● Task goal:
Can you copy out the data exactly? Leave the images out.

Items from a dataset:
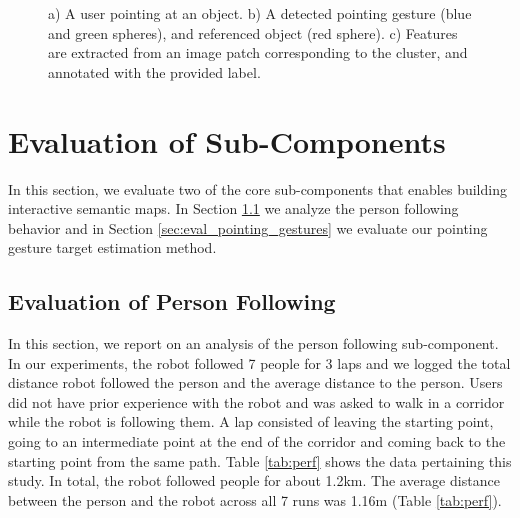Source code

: \documentclass{tADR2e}
\begin{document}
\begin{figure}
\begin{center}
\begin{minipage}{160mm}
{}
\caption{a) A user pointing at an object. b) A detected pointing gesture
(blue and green spheres), and referenced object (red sphere). c) Features are
extracted from an image patch corresponding to the cluster, and annotated with the
provided label.} \label{fig:labeling_objects}
\end{minipage}
\end{center}
\end{figure}


\section{Evaluation of Sub-Components}
\label{sec:evaluation}

In this section, we evaluate two of the core sub-components that enables building interactive semantic maps. In Section \ref{sec:eval_person_following} we analyze the person following behavior and in Section \ref{sec:eval_pointing_gestures} we evaluate our pointing gesture target estimation method.

\subsection{Evaluation of Person Following}
\label{sec:eval_person_following}

In this section, we report on an analysis of the person following sub-component. In our experiments, the robot followed 7 people for 3 laps and we logged the total distance robot followed the person and the average distance to the person. Users did not have prior experience with the robot and was asked to walk in a corridor while the robot is following them. A lap consisted of leaving the starting point, going to an intermediate point at the end of the corridor and coming back to the starting point from the same path. Table \ref{tab:perf} shows the data pertaining this study. In total, the robot followed people for about 1.2km. The average distance between the person and the robot across all 7 runs was 1.16m (Table \ref{tab:perf}).
\end{document}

● Output of the exercise:
Source code

: \documentclass{tADR2e}
\begin{document}
\begin{figure}
\begin{center}
\begin{minipage}{160mm}
{}
\caption{a) A user pointing at an object. b) A detected pointing gesture
(blue and green spheres), and referenced object (red sphere). c) Features are
extracted from an image patch corresponding to the cluster, and annotated with the
provided label.} \label{fig:labeling_objects}
\end{minipage}
\end{center}
\end{figure}


\section{Evaluation of Sub-Components}
\label{sec:evaluation}

In this section, we evaluate two of the core sub-components that enables building interactive semantic maps. In Section \ref{sec:eval_person_following} we analyze the person following behavior and in Section \ref{sec:eval_pointing_gestures} we evaluate our pointing gesture target estimation method.

\subsection{Evaluation of Person Following}
\label{sec:eval_person_following}

In this section, we report on an analysis of the person following sub-component. In our experiments, the robot followed 7 people for 3 laps and we logged the total distance robot followed the person and the average distance to the person. Users did not have prior experience with the robot and was asked to walk in a corridor while the robot is following them. A lap consisted of leaving the starting point, going to an intermediate point at the end of the corridor and coming back to the starting point from the same path. Table \ref{tab:perf} shows the data pertaining this study. In total, the robot followed people for about 1.2km. The average distance between the person and the robot across all 7 runs was 1.16m (Table \ref{tab:perf}).
\end{document}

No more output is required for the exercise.